Gil Hodges Isn’t A Hall Of Famer

The National Baseball Hall of Fame has announced the players eligible for vote by the Veteran’s Committee. Yes, it’s technically the Golden Day Era Committee, but it’ll always be the Veteran’s Committee.

Perhaps the biggest name on the list is Gil Hodges.

If you’re a New York Mets fan or Brooklyn Dodgers fan, it at least seems that way. For decades, we’ve heard people wax poetic about Hodges. There’s good reason for it too.

Hodges was a fan favorite. He was an eight time All-Star and three time Gold Glover. He won two World Series as a player including being part of the iconic 1955 Dodgers.

Hodges also pulled off a miracle. He took a Mets team who was the laughingstock of laughingstocks and led them to the 1969 World Series title.

There are many things you can write and say about Hodges. Unfortunately, one of them isn’t Hall of Famer.

As the story goes, Hodges would’ve been one if not for a Ted Williams power trip. Hodges had the votes to be indicted by the Veteran’s Committee, but Williams disallowed Roy Campanella‘s vote because he wasn’t present at the meeting.

If Campanella was there instead of the hospital, Hodges would be in the Hall of Fame. Except, he wasn’t, and honestly, he shouldn’t be.

You’ll see his ardent supporters making a case for him. They’ll point to the 100 RBI seasons and where he was on the home run leaderboard. There’s other arguments as well. While it sounds good, it masks how he falls short.

Over his 18 year career, Hodges amassed a 43.9 WAR and 120 OPS+. Looking at Hall of Fame indicators, Hodges had a 33.7 WAR7 and 38.8 JAWS.

The average Hall of Fame first baseman has a 66.9 WAR, 42.7 WAR7, and a 54.8 JAWS. These marks leave Hodges well short.

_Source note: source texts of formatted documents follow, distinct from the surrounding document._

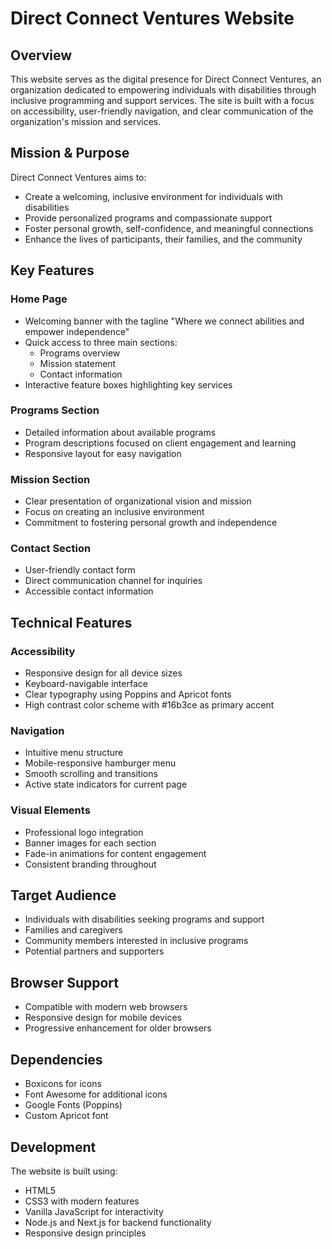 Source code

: # Direct Connect Ventures Website

## Overview

This website serves as the digital presence for Direct Connect Ventures, an organization dedicated to empowering individuals with disabilities through inclusive programming and support services. The site is built with a focus on accessibility, user-friendly navigation, and clear communication of the organization's mission and services.

## Mission & Purpose

Direct Connect Ventures aims to:

- Create a welcoming, inclusive environment for individuals with disabilities
- Provide personalized programs and compassionate support
- Foster personal growth, self-confidence, and meaningful connections
- Enhance the lives of participants, their families, and the community

## Key Features

### Home Page

- Welcoming banner with the tagline "Where we connect abilities and empower independence"
- Quick access to three main sections:
  - Programs overview
  - Mission statement
  - Contact information
- Interactive feature boxes highlighting key services

### Programs Section

- Detailed information about available programs
- Program descriptions focused on client engagement and learning
- Responsive layout for easy navigation

### Mission Section

- Clear presentation of organizational vision and mission
- Focus on creating an inclusive environment
- Commitment to fostering personal growth and independence

### Contact Section

- User-friendly contact form
- Direct communication channel for inquiries
- Accessible contact information

## Technical Features

### Accessibility

- Responsive design for all device sizes
- Keyboard-navigable interface
- Clear typography using Poppins and Apricot fonts
- High contrast color scheme with #16b3ce as primary accent

### Navigation

- Intuitive menu structure
- Mobile-responsive hamburger menu
- Smooth scrolling and transitions
- Active state indicators for current page

### Visual Elements

- Professional logo integration
- Banner images for each section
- Fade-in animations for content engagement
- Consistent branding throughout

## Target Audience

- Individuals with disabilities seeking programs and support
- Families and caregivers
- Community members interested in inclusive programs
- Potential partners and supporters

## Browser Support

- Compatible with modern web browsers
- Responsive design for mobile devices
- Progressive enhancement for older browsers

## Dependencies

- Boxicons for icons
- Font Awesome for additional icons
- Google Fonts (Poppins)
- Custom Apricot font

## Development

The website is built using:

- HTML5
- CSS3 with modern features
- Vanilla JavaScript for interactivity
- Node.js and Next.js for backend functionality
- Responsive design principles
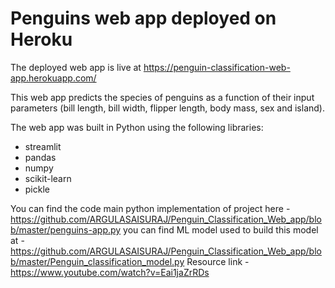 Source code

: # Penguins web app deployed on Heroku

The deployed web app is live at https://penguin-classification-web-app.herokuapp.com/

This web app predicts the species of penguins as a function of their input parameters (bill length, bill width, flipper length, body mass, sex and island).

The web app was built in Python using the following libraries:
* streamlit
* pandas
* numpy
* scikit-learn
* pickle

You can find the code main python implementation of project here - https://github.com/ARGULASAISURAJ/Penguin_Classification_Web_app/blob/master/penguins-app.py
you can find ML model used to build this model at - https://github.com/ARGULASAISURAJ/Penguin_Classification_Web_app/blob/master/Penguin_classification_model.py
Resource link - https://www.youtube.com/watch?v=Eai1jaZrRDs
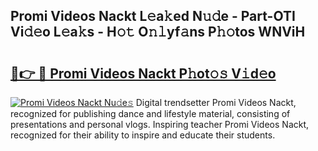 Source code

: ## Promi Videos Nackt L𝚎a𝚔ed N𝚞𝚍e - Part-OTI Vi𝚍𝚎o L𝚎a𝚔s - H𝚘𝚝 O𝚗𝚕yf𝚊ns P𝚑𝚘tos WNViH

# <h2><a href="http://kfbdkq.oniu.top/?m=Promi+Videos+Nackt">🔗👉 🔴 Promi Videos Nackt P𝚑ot𝚘𝚜 V𝚒d𝚎o</a></h2>

[![Promi Videos Nackt Nu𝚍e𝚜](https://i.imgur.com/0qMVB7G.gif)](http://kfbdkq.oniu.top/?m=Promi+Videos+Nackt)
Digital trendsetter Promi Videos Nackt, recognized for publishing dance and lifestyle material, consisting of presentations and personal vlogs. Inspiring teacher Promi Videos Nackt, recognized for their ability to inspire and educate their students.  
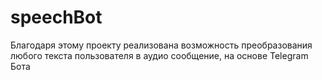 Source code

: # speechBot
 Благодаря этому проекту реализована возможность преобразования любого текста пользователя в аудио сообщение, на основе Telegram Бота
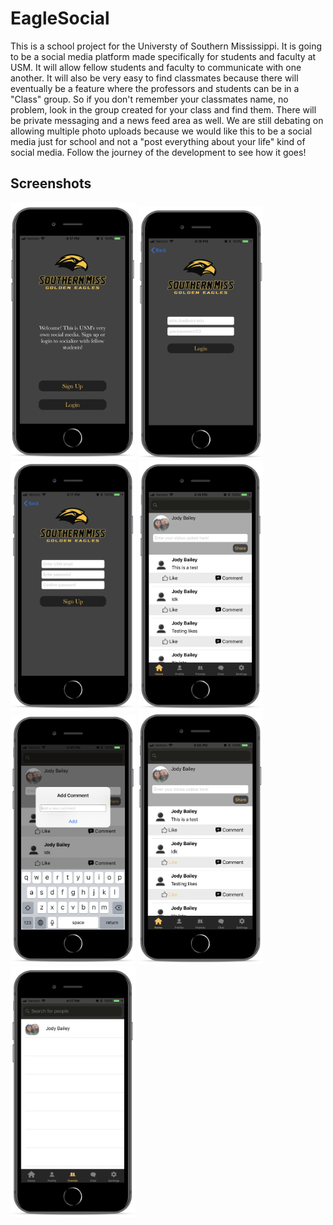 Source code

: # EagleSocial
This is a school project for the Universty of Southern Mississippi. It is going to be a social media platform made specifically for students and faculty at USM. It will allow fellow students and faculty to communicate with one another. It will also be very easy to find classmates because there will eventually be a feature where the professors and students can be in a "Class" group. So if you don't remember your classmates name, no problem, look in the group created for your class and find them. There will be private messaging and a news feed area as well. We are still debating on allowing multiple photo uploads because we would like this to be a social media just for school and not a "post everything about your life" kind of social media. Follow the journey of the development to see how it goes!


<HTML>
  
  ## Screenshots
  <img src="/initial.png" width="200" /> <img src="/login.png" width="200" /> 
  <img src="/signup.png" width="200" /> <img src="/news_feed.png" width="200" />
  <img src="/show_alert.png" width="200" /> <img src="/show_likes.png" width="200" />
  <img src="/friend_list.png" width="200" alight="center" />
  
</HTML>
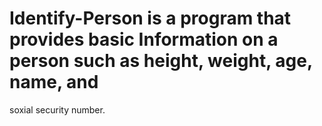 # Identify-Person is a program that provides basic Information on a person such as height, weight, age, name, and 
soxial security number. 

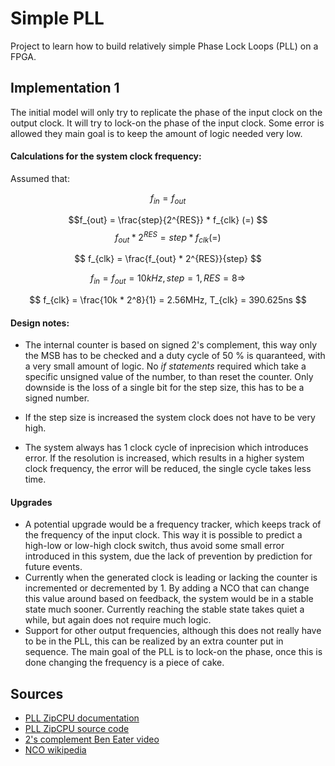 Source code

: # Simple PLL

Project to learn how to build relatively simple Phase Lock Loops (PLL) on a FPGA. 


## Implementation 1

The initial model will only try to replicate the phase of the input clock on the output clock. It will try to lock-on the phase of the input clock. Some error is allowed they main goal is to keep the amount of logic needed very low. 

#### Calculations for the system clock frequency:

Assumed that:

$$ f_{in} = f_{out} $$

$$f_{out} = \frac{step}{2^{RES}} * f_{clk} (=) $$ 
$$f_{out} * 2^{RES} = step * f_{clk} (=) $$

$$ f_{clk} = \frac{f_{out} * 2^{RES}}{step} $$

$$ f_{in}=f_{out} = 10kHz, step = 1, RES=8 \Rightarrow $$

$$ f_{clk} = \frac{10k * 2^8}{1} = 2.56MHz, T_{clk} = 390.625ns $$

#### Design notes: 

- The internal counter is based on signed 2's complement, this way only the MSB has to be checked and a duty cycle of 50 % is quaranteed, with a very small amount of logic. No <i>if statements</i> required which take a specific unsigned value of the number, to than reset the counter. Only downside is the loss of a single bit for the step size, this has to be a signed number.

- If the step size is increased the system clock does not have to be very high. 
- The system always has 1 clock cycle of inprecision which introduces error. If the resolution is increased, which results in a higher system clock frequency, the error will be reduced, the single cycle takes less time.

#### Upgrades

- A potential upgrade would be a frequency tracker, which keeps track of the frequency of the input clock. This way it is possible to predict a high-low or low-high clock switch, thus avoid some small error introduced in this system, due the lack of prevention by prediction for future events.
- Currently when the generated clock is leading or lacking the counter is incremented or decremented by 1. By adding a NCO that can change this value around based on feedback, the system would be in a stable state much sooner. Currently reaching the stable state takes quiet a while, but again does not require much logic.
- Support for other output frequencies, although this does not really have to be in the PLL, this can be realized by an extra counter put in sequence. The main goal of the PLL is to lock-on the phase, once this is done changing the frequency is a piece of cake.

## Sources 

- [PLL ZipCPU documentation](https://zipcpu.com/dsp/2017/12/14/logic-pll.html)
- [PLL ZipCPU source code](https://github.com/ZipCPU/dpll/tree/master)
- [2's complement Ben Eater video](https://www.youtube.com/watch?v=4qH4unVtJkE)
- [NCO wikipedia](https://en.wikipedia.org/wiki/Numerically_controlled_oscillator)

By WAR, he trails non-Hall of Famers like Joe Judge and Fred Tenney. By WAR7, he trails Ed Konetchy and Jack Fournier. By JAWS, he trails Norm Cash and Dolph Camilli.

Going to OPS+, Hodges trails Ryan Klesko and Kevin Youkilis. A defensive whiz, he has fewer Gold Gloves than J.T. Snow and Adrián González.

This isn’t to denigrate these players or Hodges, but none of them are Hall of Famers. The same goes for players like Will Clark, Mark Grace, and Don Mattingly, each of whom had better careers which still didn’t reach the level of the Hall of Fame.

Maybe with a longer managerial career, Hodges moves above them and into Hall of Fame status. However, even with that miracle run, he was 93 games under .500 in his nine years as a manager.

Overall, Hodges is an iconic figure for two franchises. He had a great career, one that shouldn’t be criticized. Unfortunately, it was one short of being Hall of Fame worthy.

5 Replies to “Gil Hodges Isn’t A Hall Of Famer”

  1. SocraticGadfly says:

    Well, the Hodges hue and cry is much less than it was a long time ago. OTOH, with Red Tony La Russa willing to shove undeserving players of his own first managing era in the door, who knows ….

    And, the Hodges cult isn’t as bad as Dodgers fans pushing Garvey.

    1. SocraticGadfly says:

      Sadly, he’s in. Other “comps,” per your piece? Mark Grace. Andres Galarraga.

      1. metsdaddy says:

        It was a mistake

  2. Marc says:

    Oh please, he and Vic Power were considered the best defensive first baseman of their era. Besides the stats, he was on all those winning teams. Undoubtedly a HOFer. What was Williams beef?

    1. metsdaddy says:

      Yes, ignore the stats and just start randomly comparing players to the immortal Vic Power.